(Work request): Scan the listing and copy each line where the word "accountId" is present.

=-=-=-=-=

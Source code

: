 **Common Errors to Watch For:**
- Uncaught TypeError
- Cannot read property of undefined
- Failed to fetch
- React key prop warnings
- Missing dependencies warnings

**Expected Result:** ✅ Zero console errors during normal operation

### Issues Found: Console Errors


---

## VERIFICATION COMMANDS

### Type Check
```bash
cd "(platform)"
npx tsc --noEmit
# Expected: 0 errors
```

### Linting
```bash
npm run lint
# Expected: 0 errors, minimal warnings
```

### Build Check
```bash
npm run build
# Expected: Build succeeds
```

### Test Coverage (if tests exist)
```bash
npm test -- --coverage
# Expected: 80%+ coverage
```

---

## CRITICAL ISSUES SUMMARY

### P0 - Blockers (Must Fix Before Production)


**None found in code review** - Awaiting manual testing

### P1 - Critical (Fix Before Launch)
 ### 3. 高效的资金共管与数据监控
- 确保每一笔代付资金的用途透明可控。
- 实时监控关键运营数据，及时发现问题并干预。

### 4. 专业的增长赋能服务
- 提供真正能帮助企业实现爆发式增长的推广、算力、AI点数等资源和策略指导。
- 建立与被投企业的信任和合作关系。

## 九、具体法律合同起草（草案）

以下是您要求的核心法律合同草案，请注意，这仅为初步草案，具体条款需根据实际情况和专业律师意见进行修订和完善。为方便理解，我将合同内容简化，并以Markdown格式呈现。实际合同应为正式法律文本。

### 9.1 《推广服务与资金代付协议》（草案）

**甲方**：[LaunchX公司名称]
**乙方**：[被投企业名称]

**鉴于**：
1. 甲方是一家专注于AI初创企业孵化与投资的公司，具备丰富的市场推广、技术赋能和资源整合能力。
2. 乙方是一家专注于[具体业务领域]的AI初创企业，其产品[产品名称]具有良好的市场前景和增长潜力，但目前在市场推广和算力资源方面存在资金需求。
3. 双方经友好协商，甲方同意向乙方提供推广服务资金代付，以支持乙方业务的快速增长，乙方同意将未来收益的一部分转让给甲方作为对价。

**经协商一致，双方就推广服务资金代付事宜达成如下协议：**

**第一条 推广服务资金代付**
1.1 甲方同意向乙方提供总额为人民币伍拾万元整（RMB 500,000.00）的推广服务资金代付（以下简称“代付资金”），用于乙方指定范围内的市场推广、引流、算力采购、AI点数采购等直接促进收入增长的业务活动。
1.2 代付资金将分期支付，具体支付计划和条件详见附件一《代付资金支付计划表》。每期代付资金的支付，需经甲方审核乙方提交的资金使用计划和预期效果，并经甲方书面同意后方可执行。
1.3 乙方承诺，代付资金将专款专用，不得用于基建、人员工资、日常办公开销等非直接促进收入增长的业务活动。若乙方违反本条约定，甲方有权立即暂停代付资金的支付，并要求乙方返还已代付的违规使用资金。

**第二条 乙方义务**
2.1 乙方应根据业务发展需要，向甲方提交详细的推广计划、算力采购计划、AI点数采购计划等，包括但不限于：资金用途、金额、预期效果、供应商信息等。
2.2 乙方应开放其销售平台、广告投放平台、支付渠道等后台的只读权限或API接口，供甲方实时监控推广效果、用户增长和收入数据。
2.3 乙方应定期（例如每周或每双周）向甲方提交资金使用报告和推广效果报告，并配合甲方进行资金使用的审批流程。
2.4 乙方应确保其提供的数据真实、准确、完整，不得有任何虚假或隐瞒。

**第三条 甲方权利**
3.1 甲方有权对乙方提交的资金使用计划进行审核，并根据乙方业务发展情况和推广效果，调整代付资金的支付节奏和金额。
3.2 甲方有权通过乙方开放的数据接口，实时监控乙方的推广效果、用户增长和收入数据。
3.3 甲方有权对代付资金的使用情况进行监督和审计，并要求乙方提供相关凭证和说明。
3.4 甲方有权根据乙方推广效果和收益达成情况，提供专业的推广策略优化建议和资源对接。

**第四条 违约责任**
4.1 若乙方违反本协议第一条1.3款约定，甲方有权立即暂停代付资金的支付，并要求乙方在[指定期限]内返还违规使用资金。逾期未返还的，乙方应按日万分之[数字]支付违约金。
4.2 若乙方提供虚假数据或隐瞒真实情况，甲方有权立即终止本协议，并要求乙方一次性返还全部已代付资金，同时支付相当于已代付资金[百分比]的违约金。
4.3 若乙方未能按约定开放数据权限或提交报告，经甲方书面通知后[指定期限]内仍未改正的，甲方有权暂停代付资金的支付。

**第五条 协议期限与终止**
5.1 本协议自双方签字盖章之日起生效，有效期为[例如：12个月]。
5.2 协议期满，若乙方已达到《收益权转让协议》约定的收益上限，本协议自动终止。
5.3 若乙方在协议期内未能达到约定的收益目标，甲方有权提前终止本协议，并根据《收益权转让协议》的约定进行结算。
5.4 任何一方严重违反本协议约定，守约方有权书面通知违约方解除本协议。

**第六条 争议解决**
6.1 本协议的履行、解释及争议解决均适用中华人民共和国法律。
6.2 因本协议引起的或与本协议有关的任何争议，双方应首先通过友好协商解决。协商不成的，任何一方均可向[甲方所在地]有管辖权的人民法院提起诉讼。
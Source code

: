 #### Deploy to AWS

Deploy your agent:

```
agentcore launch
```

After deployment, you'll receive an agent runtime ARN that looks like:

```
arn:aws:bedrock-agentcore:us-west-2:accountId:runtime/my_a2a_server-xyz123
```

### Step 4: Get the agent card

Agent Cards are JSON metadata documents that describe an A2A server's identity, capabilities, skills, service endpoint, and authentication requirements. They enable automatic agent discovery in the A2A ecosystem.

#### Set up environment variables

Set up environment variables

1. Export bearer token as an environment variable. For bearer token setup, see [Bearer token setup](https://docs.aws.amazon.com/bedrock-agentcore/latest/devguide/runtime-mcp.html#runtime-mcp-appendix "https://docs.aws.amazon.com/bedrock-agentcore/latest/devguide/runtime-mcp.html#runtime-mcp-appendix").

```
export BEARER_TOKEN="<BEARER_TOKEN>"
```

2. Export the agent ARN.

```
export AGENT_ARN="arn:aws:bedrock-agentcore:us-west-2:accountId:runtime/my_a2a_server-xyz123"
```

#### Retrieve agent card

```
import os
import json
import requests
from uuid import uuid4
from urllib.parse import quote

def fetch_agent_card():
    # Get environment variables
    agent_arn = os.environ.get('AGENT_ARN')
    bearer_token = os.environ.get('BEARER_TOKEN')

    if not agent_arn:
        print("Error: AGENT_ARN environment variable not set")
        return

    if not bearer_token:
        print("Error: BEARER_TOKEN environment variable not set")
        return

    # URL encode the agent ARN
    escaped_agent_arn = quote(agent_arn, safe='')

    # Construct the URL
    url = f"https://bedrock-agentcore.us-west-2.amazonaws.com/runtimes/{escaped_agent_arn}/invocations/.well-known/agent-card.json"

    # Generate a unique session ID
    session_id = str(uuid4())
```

=-=-=-=-=

(Result for this exercise):
arn:aws:bedrock-agentcore:us-west-2:accountId:runtime/my_a2a_server-xyz123
export AGENT_ARN="arn:aws:bedrock-agentcore:us-west-2:accountId:runtime/my_a2a_server-xyz123"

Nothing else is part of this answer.